Wewenang penetapan kebijaksanaan ini berada di tangan Direktur Jenderal dan
Ketua/Pimpinan LPND. Selain kebijaksanaan yang mempunyai lingkup nasional,
terdapat kebijaksanaan yang mempunyai lingkup wilayah/daerah. Kebijaksanaan ini
ditetapkan oleh gubernur dan DPRD provinsi pada tingkat provinsi dan oleh bupati,
Walikota dan DPRD setempat untuk tingkat kabupaten dan kota. Kebijaksanaan ini dapat
berbentuk kebijaksanaan umum, kebijaksanaan pelaksanaan, dan kebijaksanaan teknis
lingkup wilayah/daerah. Undang-Undang Dasar sebagai dasar penyelenggaraan
pemberantasan korupsi di Indonesia adalah UUD 1945, khususnya pasal 5 dan pasal 20.
Sedangkan ketetapan majelis adalah Ketetapan MPR RI No.XI/MPR/1998, tentang
penyelenggara negara yang bersih dan bebas korupsi, kolusi, dan nepotisme. Peraturan
perundang-undangan yang berbentuk undang-undang adalah: 1) UU No. 8 Tahun 1981
tentang Hukum Acara Pidana, 2) Undang-Undang RI No. 28 tahun 1999 tentang
penyelenggaraan negara yang bersih dan bebas dari korupsi, kolusi dan nepotisme;
UndangUndang RI No. 31 tahun 1999 tentang Pemberantasan Tindak Pidana Korupsi;
dan Undang-Undang RI No. 20 tahun 2001, mengubah Undang-Undang RI No. 31 tahun
1999, tentang Pemberantasan Tindak Pidana Korupsi. Keputusan presiden tentang
pemberantasan korupsi berupa instruksi Presiden RI No. 5 tahun 2004 tentang Percepatan
Pemberantasan Korupsi. Instruksi ini ditujukan kepada para pejabat di lingkungan
pemerintahan dari menteri sampai tingkat bupati dan walikota. Seluruh peraturan
perundang-undangan yang telah disebutkan tadi, merupakan dasar, acuan, arahan,
petunjuk bagi pihak-pihak yang terkait dengan pemberantasan korupsi.

b. Pengorganisasian (Organizing) Fungsi pengorganisasian meliputi penentuan dan


pembentukan wadah atau organisasi serta pengaturan hubungan antara wadah-wadah
tersebut.

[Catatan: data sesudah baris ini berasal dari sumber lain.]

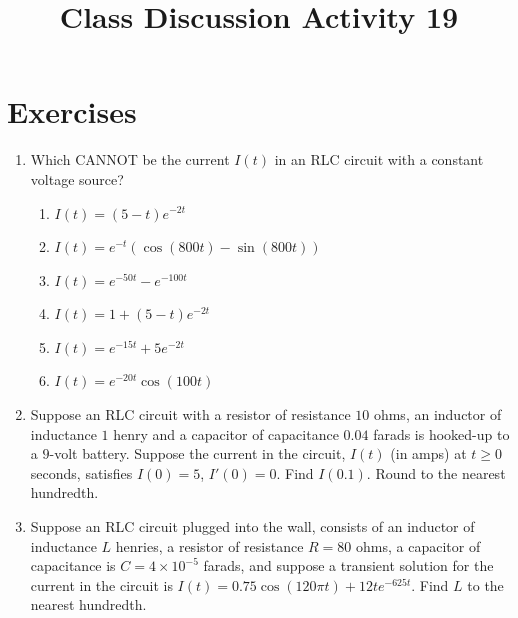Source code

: \documentclass{ximera}
\begin{document}
\begin{abstract}
 \end{abstract}

    \title{Class Discussion Activity 19}
    
    \maketitle

\section*{Exercises}

\begin{enumerate}[label=(\arabic*)]


\item Which CANNOT be the current $I(t)$ in an RLC circuit with a constant voltage source?


\begin{enumerate}[label=(\alph*)]
\item $I(t)=(5-t)e^{-2t}$
\item $I(t)=e^{-t}\left(\cos{(800t)}-\sin{(800t)}\right)$
\item $I(t)=e^{-50t}-e^{-100t}$
\item $I(t)=1+(5-t)e^{-2t}$ %
\item $I(t)=e^{-15t}+5e^{-2t}$
\item $I(t)=e^{-20t}\cos{(100t)}$
\end{enumerate}


\item  Suppose an RLC circuit with a resistor of resistance $10$ ohms, an inductor of inductance $1$ henry and a capacitor of capacitance $0.04$ farads is hooked-up to a $9$-volt battery.  Suppose the current in the circuit, $I(t)$ (in amps) at $t\geq 0$ seconds, satisfies $I(0)=5$, $I'(0)=0$. Find $I(0.1)$.   Round to the nearest hundredth.



\item  Suppose an RLC circuit plugged into the wall, consists of an inductor of inductance $L$ henries, a resistor of resistance $R=80$ ohms, a capacitor of capacitance is $C=4\times 10^{-5}$ farads, and suppose a transient solution for the current in the circuit is $I(t)=0.75 \cos{(120\pi t)}+12te^{-625t}$.  Find $L$ to the nearest hundredth.



\end{enumerate}
\end{document}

Prinsip organisasi yang penting adalah pembagian kerja, pendelegasian
wewenang dan koordinasi. Tujuan penerapan prinsip organisasi pada unit/lembaga
pemberantasan korupsi adalah tercapainya efisiensi dan efektivitas, sehingga mengurangi
terjadinya over-lapping dan duplication of work. Dalam lingkup negara, unit/lembaga/
organisasi pengawasan yang sangat erat dalam pemberantasan korupsi adalah lembaga
tinggi negara BPK, lembaga independen seperti KPK (Komisi Pemberantasan Korupsi);
unit/lembaga/ organisasi dalam lingkup pemerintah adalah BPKP (Badan Pemeriksa
Keuangan dan Pembangunan), Inspektur Jenderal Pembangunan (Irjebang), Inspektorat
Jenderal (Irjen) dari masing-masing departemen; dan pada lingkup daerah adalah
Badan/Kantor Pengawasan Daerah (Provinsi, Kabupaten, dan Kota). Lembaga dalam
lingkup pemerintah yang mempunyai kewenangan pemeriksaan, pengusutan, penyidikan
dan penuntutan adalah Kejaksaan Agung, dan Kepolisian Negara. Lembaga tinggi negara
yang mempunyai fungsi pengawasan adalah DPR. Pengawasan dilakukan terhadap
kinerja pemerintah yang mencakup tugas pemerintahan dan pembangunan. Adapun
kekuasaan kehakiman (yudikatif) dilakukan oleh Pengadilan Negeri untuk tingkat
kabupaten/kota, Pengadilan Tinggi (banding) pada tingkat provinsi dan Mahkamah
Agung (banding pada tingkat terakhir). Dengan banyaknya instansi/lembaga yang
menangani pengawasan, penyidikan, penuntutan, dan peradilan, maka ketiga prinsip
organisasi, yaitu pembagian tugas, delegasi wewenang dan koordinasi mutlak harus
dilakukan, untuk menghindari inefisiensi dan ketidakefektifan. Di dalam fungsi
pengorganisasian dijelaskan pula hubungan antara instansi/ lembaga yang menangani
pemberantasan korupsi. BPK misalnya, di dalam melakukan pemeriksaan, hasil
pemeriksaan harus disampaikan kepada DPR, Dewan Perwakilan Daerah (DPD), dan
DPRD. Kemudian tindak lanjutnya diserahkan kepada dewan dan pemerintah
bersangkutan untuk mengambil tindakan. Demikian juga aparat fungsional (pemerintah)
yaitu BPKP, hasil pemeriksaan BPKP diserahkan kepada instansi pemerintah yang
menjadi obyek pemeriksaan untuk dapat ditindaklanjuti. Tindak lanjut ini akan sangat
tergantung dari pimpinan instansi guna menjatuhkan tindakan atau hukuman sesuai
aturan perundang-undangan yang berlaku. Jika memungkinkan hasil pemeriksaan dapat
diteruskan pada pihak kepolisian dan kejaksaan untuk diproses lebih lanjut.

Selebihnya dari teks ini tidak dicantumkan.